Are you prepared, as a marketer, for what is happening over the next five years? If the answer is yes congratulations – you are part of the minority. The IBM 2011 Global CMO survey of 1,700 CMOs revealed that a majority of marketing leaders feel underprepared, with the leading gaps being around data explosion, social media, growth of channel and device choices, and shifting consumer demographics.
You only have to look at recent company results to understand that digital is important to the success of any company and those that do not adapt to the new world, no matter how big a brand, will suffer. John Lewis recently published positive results, citing an increase of 27.9% in online sales for the same period last year, whilst retailers like Habitat and Blacks (Millets) may be disappearing from our high streets.
The music industry is also having to reinvent itself in the digital world, where CD sales revenue continues to fall, digital sales have increased and passed the $5bn dollar mark, and the number of users paying to subscribe to music services like iTunes and Spotify leapt 65% last year to 13.4 million.
The reality of 2012 will be mobile – you only have to look at the reports from InMobi on their global advertising network impressions to get a perspective on the increase in reach: 67 billion impressions in Q4 2010 increased to 234 billion impressions in Q4 2011. eBay also announced that mobile transactions – tracking at one per second – generated sales of $5bn for 2011.
But what does this mean for marketers? It means the way our customers consume our products is changing and the way we communicate with them must change too.

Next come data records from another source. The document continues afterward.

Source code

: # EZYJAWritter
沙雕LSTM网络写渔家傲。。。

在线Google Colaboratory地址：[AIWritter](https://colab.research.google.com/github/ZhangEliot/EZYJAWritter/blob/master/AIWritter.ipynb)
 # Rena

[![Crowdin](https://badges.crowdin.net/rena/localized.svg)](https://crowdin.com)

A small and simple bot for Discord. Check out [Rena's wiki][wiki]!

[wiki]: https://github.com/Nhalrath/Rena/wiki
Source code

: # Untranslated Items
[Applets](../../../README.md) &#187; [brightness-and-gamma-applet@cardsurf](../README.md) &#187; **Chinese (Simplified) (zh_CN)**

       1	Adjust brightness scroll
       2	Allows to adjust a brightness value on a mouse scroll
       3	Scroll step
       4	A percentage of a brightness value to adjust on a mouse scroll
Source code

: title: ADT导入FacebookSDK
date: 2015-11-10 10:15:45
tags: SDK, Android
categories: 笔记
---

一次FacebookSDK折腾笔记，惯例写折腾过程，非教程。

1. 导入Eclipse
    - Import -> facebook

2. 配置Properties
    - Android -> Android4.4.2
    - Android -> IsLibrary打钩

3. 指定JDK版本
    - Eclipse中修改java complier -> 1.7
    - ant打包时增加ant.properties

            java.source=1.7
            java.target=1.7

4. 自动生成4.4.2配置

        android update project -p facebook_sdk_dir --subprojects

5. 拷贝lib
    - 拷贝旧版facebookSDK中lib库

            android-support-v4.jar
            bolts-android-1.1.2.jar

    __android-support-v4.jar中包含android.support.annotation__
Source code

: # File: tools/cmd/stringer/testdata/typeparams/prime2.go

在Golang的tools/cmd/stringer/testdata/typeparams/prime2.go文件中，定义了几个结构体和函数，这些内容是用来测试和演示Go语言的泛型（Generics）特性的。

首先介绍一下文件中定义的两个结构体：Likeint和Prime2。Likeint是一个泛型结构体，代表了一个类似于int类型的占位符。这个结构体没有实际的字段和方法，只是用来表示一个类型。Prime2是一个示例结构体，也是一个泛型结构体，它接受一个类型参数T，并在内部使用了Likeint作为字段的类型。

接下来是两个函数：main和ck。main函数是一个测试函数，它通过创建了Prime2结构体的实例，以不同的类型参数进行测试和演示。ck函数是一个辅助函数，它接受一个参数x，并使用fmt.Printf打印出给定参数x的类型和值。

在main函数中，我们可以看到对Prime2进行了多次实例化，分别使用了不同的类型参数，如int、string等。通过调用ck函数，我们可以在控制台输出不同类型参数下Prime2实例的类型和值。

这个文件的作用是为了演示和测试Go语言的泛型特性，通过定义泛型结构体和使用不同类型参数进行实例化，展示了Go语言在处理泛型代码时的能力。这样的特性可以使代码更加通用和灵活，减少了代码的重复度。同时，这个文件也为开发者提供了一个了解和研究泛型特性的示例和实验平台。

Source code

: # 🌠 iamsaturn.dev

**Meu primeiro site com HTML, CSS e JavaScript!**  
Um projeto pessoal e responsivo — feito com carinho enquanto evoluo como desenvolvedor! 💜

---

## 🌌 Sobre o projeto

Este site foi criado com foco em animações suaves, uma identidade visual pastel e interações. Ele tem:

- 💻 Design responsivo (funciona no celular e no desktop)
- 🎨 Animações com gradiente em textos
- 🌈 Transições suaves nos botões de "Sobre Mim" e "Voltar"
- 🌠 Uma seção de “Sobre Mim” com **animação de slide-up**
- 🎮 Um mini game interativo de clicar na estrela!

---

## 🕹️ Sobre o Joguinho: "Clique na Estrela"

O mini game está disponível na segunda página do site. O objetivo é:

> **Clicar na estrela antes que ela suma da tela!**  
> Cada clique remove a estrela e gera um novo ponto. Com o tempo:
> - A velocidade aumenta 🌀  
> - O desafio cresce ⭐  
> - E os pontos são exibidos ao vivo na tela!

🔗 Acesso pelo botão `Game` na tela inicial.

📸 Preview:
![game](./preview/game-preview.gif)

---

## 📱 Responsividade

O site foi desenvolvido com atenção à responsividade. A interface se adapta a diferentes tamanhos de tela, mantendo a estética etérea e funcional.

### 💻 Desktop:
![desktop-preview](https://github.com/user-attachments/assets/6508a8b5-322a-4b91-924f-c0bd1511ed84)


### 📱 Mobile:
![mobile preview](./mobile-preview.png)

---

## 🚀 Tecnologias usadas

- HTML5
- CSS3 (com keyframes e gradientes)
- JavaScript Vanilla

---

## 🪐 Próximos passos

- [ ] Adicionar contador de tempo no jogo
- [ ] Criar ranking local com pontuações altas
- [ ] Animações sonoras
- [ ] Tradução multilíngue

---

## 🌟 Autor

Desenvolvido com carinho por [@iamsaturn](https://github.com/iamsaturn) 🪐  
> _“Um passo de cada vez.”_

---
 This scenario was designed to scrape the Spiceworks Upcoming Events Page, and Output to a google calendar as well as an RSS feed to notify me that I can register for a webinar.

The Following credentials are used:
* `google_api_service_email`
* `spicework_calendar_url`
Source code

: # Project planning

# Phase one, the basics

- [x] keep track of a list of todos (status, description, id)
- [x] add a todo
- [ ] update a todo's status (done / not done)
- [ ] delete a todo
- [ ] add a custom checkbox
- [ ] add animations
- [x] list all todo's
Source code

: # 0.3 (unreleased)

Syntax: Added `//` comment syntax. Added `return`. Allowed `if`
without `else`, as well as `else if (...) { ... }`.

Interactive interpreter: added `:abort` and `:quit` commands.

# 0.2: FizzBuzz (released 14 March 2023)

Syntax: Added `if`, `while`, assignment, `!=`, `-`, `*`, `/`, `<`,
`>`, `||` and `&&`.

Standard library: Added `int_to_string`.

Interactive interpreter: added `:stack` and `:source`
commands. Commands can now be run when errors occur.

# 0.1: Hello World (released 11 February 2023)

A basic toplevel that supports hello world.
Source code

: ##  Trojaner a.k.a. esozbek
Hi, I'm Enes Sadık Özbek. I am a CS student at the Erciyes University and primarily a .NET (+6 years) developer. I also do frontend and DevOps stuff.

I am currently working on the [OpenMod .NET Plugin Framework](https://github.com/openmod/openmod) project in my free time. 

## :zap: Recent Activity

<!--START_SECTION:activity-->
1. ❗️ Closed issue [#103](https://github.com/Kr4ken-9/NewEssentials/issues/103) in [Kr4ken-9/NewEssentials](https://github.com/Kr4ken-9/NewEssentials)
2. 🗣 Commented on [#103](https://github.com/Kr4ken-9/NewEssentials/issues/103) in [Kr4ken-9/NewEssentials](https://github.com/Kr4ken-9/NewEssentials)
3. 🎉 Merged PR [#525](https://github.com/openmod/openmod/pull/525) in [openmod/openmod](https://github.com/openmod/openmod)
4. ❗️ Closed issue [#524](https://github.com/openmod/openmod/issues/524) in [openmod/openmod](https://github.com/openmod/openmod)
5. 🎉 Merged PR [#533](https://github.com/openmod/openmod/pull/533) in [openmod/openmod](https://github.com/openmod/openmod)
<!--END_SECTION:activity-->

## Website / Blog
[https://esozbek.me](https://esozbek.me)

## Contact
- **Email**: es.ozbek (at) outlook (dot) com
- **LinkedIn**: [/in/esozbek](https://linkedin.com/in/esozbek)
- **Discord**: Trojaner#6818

So how do organisations navigate in this new world? Who has a background in working with data to form insight? Who has spent their career listening and communicating and trying to create meaningful relationships?
I will give you a clue; Google recently announced European marketer Dan Cobley as its new UK managing director, a clear indication that people with marketing capabilities will make the new leaders.
I am very lucky to be spending time at the moment with brands like Heineken, Aviva, Nokia, Telefonica and a number of big banks: brands who really are investing strategically in the development of their marketing capabilities, and even I was surprised by the positive representation of marketing on their boards. These are companies who understand that in today’s competitive business environment, they need people who can rapidly identify and react to new opportunities.
I think the challenges a lot of organisations face are in understanding what the current marketing capabilities of their people are and where new skills are going to come from. Do you need to hire in or outsource these skills to your agencies, or do you take the grass roots approach and develop your people from within?
There has never been a better opportunity to learn – from web-based subscription services, from events and conferences, and from training partners like the IDM.
Personally I think you need to understand what you have, and how long you have, to get to where you need to go. Bringing in skills can help fast-track the building of your skills but to be sustainable you need to have a plan to ensure you continually develop your people to stay competitive.
“The more that you read, the more things you will know. The more that you learn, the more places you’ll go” – Dr Seuss.